Set down every entry exactly as it stands, omitting any picture.

Records excerpted from a collection:
——

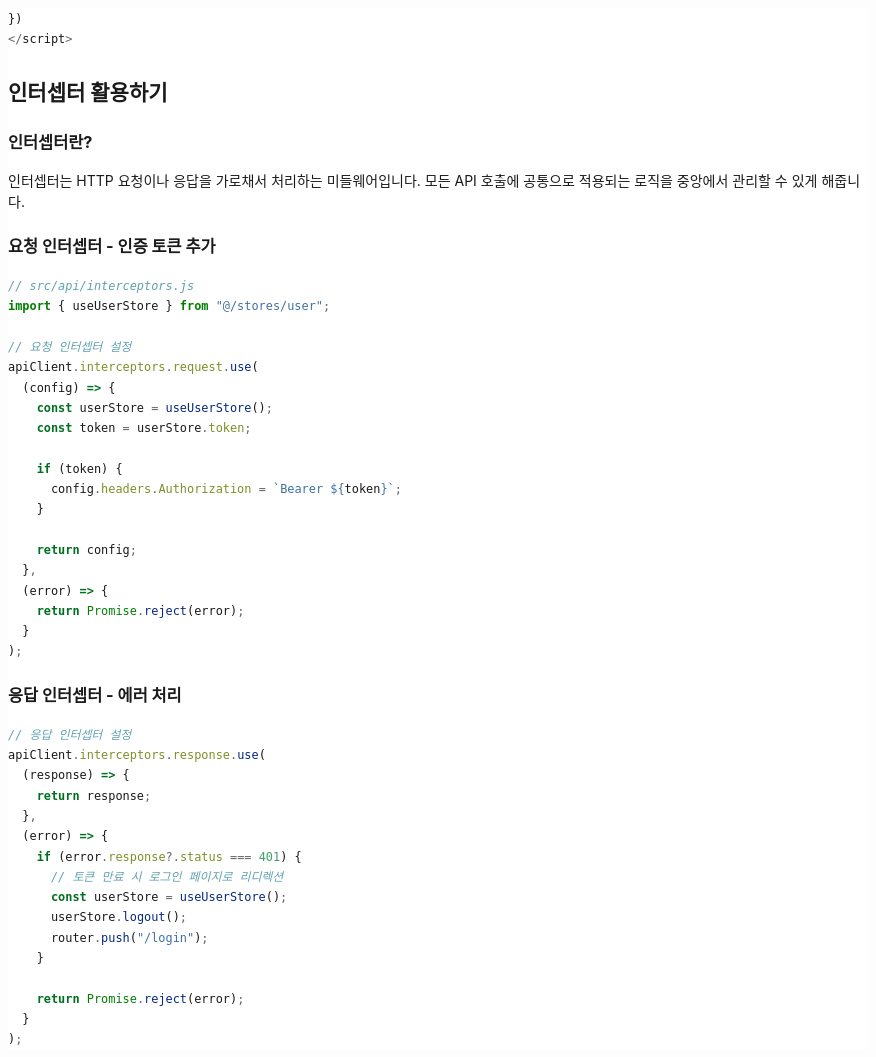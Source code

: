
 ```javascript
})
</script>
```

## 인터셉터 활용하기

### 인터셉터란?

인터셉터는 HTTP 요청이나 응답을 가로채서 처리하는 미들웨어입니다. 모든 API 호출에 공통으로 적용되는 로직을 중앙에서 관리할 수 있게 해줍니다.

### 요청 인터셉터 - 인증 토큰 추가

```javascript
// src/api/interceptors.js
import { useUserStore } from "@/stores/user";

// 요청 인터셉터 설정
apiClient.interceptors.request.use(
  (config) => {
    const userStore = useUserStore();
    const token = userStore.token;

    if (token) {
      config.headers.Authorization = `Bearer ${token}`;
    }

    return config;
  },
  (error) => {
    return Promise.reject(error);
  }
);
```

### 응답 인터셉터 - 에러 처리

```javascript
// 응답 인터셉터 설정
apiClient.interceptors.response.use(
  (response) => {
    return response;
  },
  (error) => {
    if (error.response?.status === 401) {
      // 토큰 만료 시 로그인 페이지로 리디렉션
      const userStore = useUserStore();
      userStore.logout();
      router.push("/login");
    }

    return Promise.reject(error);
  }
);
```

——

◆ Response for this exercise
Source code

:
 ```javascript
})
</script>
```

## 인터셉터 활용하기

### 인터셉터란?

인터셉터는 HTTP 요청이나 응답을 가로채서 처리하는 미들웨어입니다. 모든 API 호출에 공통으로 적용되는 로직을 중앙에서 관리할 수 있게 해줍니다.

### 요청 인터셉터 - 인증 토큰 추가

```javascript
// src/api/interceptors.js
import { useUserStore } from "@/stores/user";

// 요청 인터셉터 설정
apiClient.interceptors.request.use(
  (config) => {
    const userStore = useUserStore();
    const token = userStore.token;

    if (token) {
      config.headers.Authorization = `Bearer ${token}`;
    }

    return config;
  },
  (error) => {
    return Promise.reject(error);
  }
);
```

### 응답 인터셉터 - 에러 처리

```javascript
// 응답 인터셉터 설정
apiClient.interceptors.response.use(
  (response) => {
    return response;
  },
  (error) => {
    if (error.response?.status === 401) {
      // 토큰 만료 시 로그인 페이지로 리디렉션
      const userStore = useUserStore();
      userStore.logout();
      router.push("/login");
    }

    return Promise.reject(error);
  }
);
```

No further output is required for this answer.